Exercise aim:
Set down, character for character, everything in the records below from the line holding "and once it" down to the line holding "solely as a", and no other line.
────
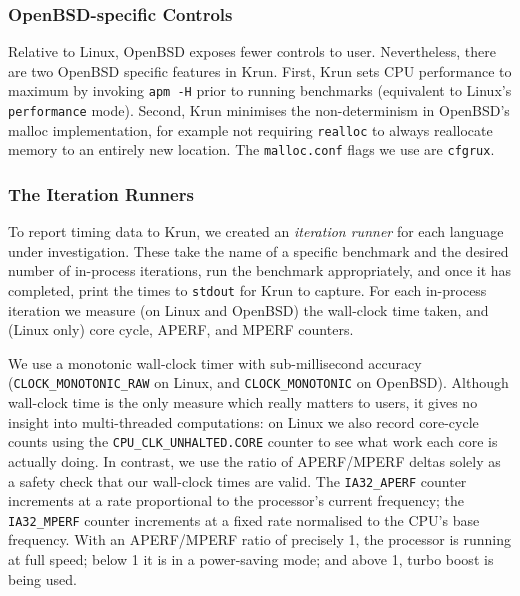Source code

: \documentclass[acmsmall,screen]{acmart}
\newcommand{\krun}{Krun\xspace}
\begin{document}
\subsubsection{OpenBSD-specific Controls}

Relative to Linux, OpenBSD exposes fewer controls to user. Nevertheless,
there are two OpenBSD specific features in \krun.
First, \krun sets CPU performance to maximum by invoking \texttt{apm -H} prior
to running benchmarks (equivalent to Linux's \texttt{performance} mode).
Second, \krun minimises the non-determinism in OpenBSD's malloc implementation,
for example not requiring \texttt{realloc} to always reallocate memory to
an entirely new location. The \texttt{malloc.conf} flags we use are \texttt{cfgrux}.


\subsubsection{The Iteration Runners}

To report timing data to \krun, we created an
\emph{iteration runner} for each language under investigation.
These take the name of a specific benchmark and
the desired number of in-process iterations, run the benchmark appropriately,
and once it has completed, print the times to \texttt{stdout} for \krun to
capture. For each in-process iteration we
measure (on Linux and OpenBSD) the wall-clock time taken, and (Linux only) core
cycle, APERF, and MPERF counters.

We use a monotonic wall-clock timer with sub-millisecond accuracy
(\texttt{CLOCK\_MONOTONIC\_RAW} on Linux, and \texttt{CLOCK\-\_MONOTONIC} on
OpenBSD). Although wall-clock time is the only measure which really matters to
users, it gives no insight into multi-threaded computations: on Linux we also record
core-cycle counts using the \texttt{CPU\-\_CLK\-\_UNHALTED\-.CORE} counter to see
what work each core is actually doing. In contrast, we use the ratio of APERF/MPERF deltas
solely as a safety check that our wall-clock times are valid.
The \texttt{IA32\_APERF} counter increments at a rate proportional to the
processor's current frequency; the \texttt{IA32\_MPERF} counter increments at a fixed
rate normalised to the CPU's base frequency. With an APERF/MPERF ratio of
precisely 1, the processor is running at full speed; below 1 it is in
a power-saving mode; and above 1, turbo boost is being used.
\end{document}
────
Solution:
and once it has completed, print the times to \texttt{stdout} for \krun to
capture. For each in-process iteration we
measure (on Linux and OpenBSD) the wall-clock time taken, and (Linux only) core
cycle, APERF, and MPERF counters.

We use a monotonic wall-clock timer with sub-millisecond accuracy
(\texttt{CLOCK\_MONOTONIC\_RAW} on Linux, and \texttt{CLOCK\-\_MONOTONIC} on
OpenBSD). Although wall-clock time is the only measure which really matters to
users, it gives no insight into multi-threaded computations: on Linux we also record
core-cycle counts using the \texttt{CPU\-\_CLK\-\_UNHALTED\-.CORE} counter to see
what work each core is actually doing. In contrast, we use the ratio of APERF/MPERF deltas
solely as a safety check that our wall-clock times are valid.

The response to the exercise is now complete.